When I first started writing this blog about the BBC, I had the world’s economy on my mind.  But then a controversy over Juan Williams erupted adding a new twist. 

With our economy stuck in neutral, it’s been interesting to follow the policy debate raging over what to do about it.  Some pundits are encouraging another government stimulus plan in order to help prime the pump of development; others think the last plan was a horrible mistake and have turned it into a potent campaign target. It seems likely that gridlock will prevail and we’ll get neither more stimulus spending nor any significant changes in government spending. 

Meanwhile, in the United Kingdom, the Conservative party leadership has proposed a massive cut in government spending of $127 billion over four years.  The Wall Street Journal termed the U.K. a “global test case in the argument of choosing austerity over stimulus to repair the economy.”

One of the cuts that caught my eye is the one to the British Broadcasting Corporation (BBC). In return for a deal that guarantees a continued  license fee for the next six years, the BBC agreed (or caved to government pressure, as the New York Times put it) to a freeze on its income and the assumption of  new expense obligations previously handled by the government. The license fee obligates TV watchers to pay nearly $230 for every household with a color television set. The New York Times estimates that the license fee brings in $5 billion per year, and makes up nearly all of the BBC’s budget. The Guardian estimates that new additional costs and the license freeze will mean in effect that the BBC will experience a 16 percent cut in real terms.

The guaranteed revenue stream has helped the BBC become the best public broadcaster in the world and one of the world’s most powerful media companies, public or private. So although any cut is painful, the BBC has successfully fought off commercial competitors and critics who wanted to see the fee reduced or eliminated, as well as ensured itself six years of predictable revenue─not a small feat in a world of financial chaos.
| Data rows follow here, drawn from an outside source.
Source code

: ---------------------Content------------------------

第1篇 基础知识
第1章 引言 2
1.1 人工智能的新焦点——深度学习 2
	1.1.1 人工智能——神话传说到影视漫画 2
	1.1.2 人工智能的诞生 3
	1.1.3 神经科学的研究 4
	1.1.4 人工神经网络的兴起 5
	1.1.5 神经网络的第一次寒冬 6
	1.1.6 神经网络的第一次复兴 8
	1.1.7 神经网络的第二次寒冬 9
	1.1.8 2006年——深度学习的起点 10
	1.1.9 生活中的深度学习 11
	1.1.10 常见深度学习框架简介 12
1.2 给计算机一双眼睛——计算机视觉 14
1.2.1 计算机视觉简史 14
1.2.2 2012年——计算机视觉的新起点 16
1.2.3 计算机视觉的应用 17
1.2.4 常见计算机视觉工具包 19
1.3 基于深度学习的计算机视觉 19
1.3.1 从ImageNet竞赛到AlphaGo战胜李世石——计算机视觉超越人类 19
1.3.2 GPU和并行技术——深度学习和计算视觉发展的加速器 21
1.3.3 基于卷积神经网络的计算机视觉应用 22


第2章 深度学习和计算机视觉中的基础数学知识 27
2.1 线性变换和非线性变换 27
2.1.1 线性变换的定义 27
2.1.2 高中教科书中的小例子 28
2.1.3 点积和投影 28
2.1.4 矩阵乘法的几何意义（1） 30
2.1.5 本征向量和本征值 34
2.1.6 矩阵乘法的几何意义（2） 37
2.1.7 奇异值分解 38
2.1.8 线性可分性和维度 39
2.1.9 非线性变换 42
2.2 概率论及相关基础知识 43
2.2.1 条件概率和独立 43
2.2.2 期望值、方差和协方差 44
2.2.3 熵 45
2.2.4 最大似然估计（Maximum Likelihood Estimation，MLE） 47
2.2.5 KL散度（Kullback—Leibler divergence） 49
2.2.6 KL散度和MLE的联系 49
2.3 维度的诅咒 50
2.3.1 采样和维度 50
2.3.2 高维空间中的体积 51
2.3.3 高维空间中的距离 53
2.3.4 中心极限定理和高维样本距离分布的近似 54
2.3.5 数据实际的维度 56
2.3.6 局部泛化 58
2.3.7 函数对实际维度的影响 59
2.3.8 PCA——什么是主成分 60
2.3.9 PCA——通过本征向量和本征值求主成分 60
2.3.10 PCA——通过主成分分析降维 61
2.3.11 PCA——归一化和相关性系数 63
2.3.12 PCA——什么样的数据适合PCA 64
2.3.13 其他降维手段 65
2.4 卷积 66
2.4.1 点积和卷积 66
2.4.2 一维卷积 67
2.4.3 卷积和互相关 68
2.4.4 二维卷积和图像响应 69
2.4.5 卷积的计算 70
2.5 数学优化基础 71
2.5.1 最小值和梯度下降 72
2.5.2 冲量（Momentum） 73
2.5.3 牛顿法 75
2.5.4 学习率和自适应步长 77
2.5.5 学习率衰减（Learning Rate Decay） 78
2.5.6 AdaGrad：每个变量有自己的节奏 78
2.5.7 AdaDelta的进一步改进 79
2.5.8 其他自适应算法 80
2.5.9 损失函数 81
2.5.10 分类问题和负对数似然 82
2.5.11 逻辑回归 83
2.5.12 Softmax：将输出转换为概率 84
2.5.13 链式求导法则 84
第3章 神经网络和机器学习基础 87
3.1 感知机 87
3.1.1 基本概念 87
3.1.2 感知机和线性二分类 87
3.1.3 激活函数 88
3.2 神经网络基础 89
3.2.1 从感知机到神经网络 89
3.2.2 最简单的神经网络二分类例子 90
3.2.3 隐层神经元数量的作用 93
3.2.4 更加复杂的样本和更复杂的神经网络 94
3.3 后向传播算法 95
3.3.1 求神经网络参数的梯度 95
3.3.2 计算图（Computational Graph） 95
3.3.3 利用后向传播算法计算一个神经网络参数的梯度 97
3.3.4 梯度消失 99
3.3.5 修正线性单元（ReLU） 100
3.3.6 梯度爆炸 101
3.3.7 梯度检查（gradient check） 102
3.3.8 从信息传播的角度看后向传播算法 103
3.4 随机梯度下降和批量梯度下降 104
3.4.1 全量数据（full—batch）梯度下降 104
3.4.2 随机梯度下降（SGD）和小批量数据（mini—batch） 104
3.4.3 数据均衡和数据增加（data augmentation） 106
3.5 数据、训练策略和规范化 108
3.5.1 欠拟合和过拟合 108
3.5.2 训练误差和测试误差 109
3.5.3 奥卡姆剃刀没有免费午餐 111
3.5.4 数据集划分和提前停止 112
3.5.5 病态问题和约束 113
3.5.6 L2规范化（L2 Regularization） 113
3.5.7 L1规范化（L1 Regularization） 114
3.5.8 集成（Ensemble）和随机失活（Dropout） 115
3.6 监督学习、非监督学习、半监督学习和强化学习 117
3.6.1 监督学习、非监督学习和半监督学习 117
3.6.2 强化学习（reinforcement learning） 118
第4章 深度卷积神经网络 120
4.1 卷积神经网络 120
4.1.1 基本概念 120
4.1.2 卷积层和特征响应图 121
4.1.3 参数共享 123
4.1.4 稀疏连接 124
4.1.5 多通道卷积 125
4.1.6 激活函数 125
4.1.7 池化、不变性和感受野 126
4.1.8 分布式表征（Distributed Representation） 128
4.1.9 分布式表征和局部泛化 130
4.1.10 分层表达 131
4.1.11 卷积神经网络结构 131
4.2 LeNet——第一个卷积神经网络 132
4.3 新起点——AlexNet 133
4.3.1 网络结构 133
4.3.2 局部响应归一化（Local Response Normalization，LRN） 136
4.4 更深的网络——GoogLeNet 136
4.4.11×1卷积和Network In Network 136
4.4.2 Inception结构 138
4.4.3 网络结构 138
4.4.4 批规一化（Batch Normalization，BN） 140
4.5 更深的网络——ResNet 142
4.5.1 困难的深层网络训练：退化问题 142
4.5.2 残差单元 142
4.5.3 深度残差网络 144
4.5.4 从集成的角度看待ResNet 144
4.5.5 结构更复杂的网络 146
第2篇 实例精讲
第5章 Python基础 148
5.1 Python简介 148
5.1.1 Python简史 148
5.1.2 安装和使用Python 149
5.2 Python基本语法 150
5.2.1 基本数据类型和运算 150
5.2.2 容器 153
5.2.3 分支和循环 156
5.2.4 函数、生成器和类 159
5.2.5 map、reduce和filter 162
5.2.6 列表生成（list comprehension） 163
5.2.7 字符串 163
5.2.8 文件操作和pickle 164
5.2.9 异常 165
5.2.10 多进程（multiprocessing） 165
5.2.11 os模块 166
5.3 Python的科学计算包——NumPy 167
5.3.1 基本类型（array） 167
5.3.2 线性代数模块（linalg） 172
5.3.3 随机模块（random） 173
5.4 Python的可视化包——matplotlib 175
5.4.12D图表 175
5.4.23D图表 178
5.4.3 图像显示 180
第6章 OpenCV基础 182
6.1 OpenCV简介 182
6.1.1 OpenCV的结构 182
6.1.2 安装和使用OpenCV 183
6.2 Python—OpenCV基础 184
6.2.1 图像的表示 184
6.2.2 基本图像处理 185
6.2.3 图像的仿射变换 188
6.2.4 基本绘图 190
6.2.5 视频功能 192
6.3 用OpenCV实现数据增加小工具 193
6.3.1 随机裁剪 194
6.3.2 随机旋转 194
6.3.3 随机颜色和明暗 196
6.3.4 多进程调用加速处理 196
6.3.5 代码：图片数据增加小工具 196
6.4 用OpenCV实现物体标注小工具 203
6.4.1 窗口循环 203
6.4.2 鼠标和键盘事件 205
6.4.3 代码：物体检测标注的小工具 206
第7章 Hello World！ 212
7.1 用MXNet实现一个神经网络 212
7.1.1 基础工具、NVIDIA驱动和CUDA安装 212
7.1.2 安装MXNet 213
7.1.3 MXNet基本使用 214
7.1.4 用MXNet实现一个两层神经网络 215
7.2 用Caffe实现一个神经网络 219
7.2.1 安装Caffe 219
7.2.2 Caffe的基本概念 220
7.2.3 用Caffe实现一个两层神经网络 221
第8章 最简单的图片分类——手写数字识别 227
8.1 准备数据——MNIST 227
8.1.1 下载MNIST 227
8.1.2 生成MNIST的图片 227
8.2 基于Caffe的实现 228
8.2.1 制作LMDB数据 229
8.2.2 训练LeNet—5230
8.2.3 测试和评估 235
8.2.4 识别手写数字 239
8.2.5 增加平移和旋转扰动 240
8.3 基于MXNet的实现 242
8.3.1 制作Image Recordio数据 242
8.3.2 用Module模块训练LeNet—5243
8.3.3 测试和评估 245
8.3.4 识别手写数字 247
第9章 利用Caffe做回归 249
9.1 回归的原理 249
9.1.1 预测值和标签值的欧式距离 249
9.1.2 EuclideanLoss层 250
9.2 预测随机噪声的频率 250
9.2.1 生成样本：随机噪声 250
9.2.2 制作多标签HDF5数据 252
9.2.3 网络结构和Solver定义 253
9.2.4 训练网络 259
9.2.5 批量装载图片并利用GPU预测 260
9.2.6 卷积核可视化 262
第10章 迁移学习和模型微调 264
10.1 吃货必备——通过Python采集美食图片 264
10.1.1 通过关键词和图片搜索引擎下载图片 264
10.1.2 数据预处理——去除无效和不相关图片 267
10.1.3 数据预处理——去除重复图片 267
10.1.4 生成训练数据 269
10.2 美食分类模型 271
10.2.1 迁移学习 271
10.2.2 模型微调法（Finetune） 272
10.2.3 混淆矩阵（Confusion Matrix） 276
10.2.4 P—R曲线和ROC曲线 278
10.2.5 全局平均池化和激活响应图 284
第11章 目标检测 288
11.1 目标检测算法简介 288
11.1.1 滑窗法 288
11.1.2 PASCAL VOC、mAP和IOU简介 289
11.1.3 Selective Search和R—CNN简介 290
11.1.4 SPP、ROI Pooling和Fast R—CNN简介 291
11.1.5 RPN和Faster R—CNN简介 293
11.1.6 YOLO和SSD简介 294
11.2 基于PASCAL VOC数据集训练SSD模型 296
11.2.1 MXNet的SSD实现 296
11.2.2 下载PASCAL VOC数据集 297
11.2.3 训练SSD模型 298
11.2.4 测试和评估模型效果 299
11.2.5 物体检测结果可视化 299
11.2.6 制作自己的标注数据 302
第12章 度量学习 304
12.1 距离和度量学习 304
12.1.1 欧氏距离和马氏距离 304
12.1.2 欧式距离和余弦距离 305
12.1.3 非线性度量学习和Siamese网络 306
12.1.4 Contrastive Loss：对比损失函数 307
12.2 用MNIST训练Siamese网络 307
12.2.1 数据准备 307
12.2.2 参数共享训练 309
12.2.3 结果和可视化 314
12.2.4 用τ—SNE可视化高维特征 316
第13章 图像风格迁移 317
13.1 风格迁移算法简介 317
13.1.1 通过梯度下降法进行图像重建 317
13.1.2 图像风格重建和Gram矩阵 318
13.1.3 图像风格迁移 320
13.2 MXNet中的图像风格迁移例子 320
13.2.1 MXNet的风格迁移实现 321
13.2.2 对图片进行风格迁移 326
Unlike the BBC, American public broadcasters rely primarily on voluntary contributions and local support for the bulk of its revenue. Our federal government contributes a measly $400 million or so for the entire system of over 1,000 public radio and TV stations. Most state governments provide some type of support, although these appropriations are under fierce attack at the moment in many places.  

Last week’s firing of Juan Williams has brought some angry calls by politicians urging the elimination of federal government support. What these critics fail to understand is that American public broadcasting is primarily a collection of locally controlled and financed institutions, with relatively weak national organizations. This is both a strength and weakness. It is nearly impossible to destroy public radio because of its de-centralized nature. But the challenges in cobbling together funding from many local sources within a membership organization context─unlike the BBC’s license fee─means it will never have the domestic or international influence that the BBC enjoys.

Since there is no chance of a national license fee, the decentralized approach is not our only alternative─it may indeed be the best way to serve a country as diverse as ours.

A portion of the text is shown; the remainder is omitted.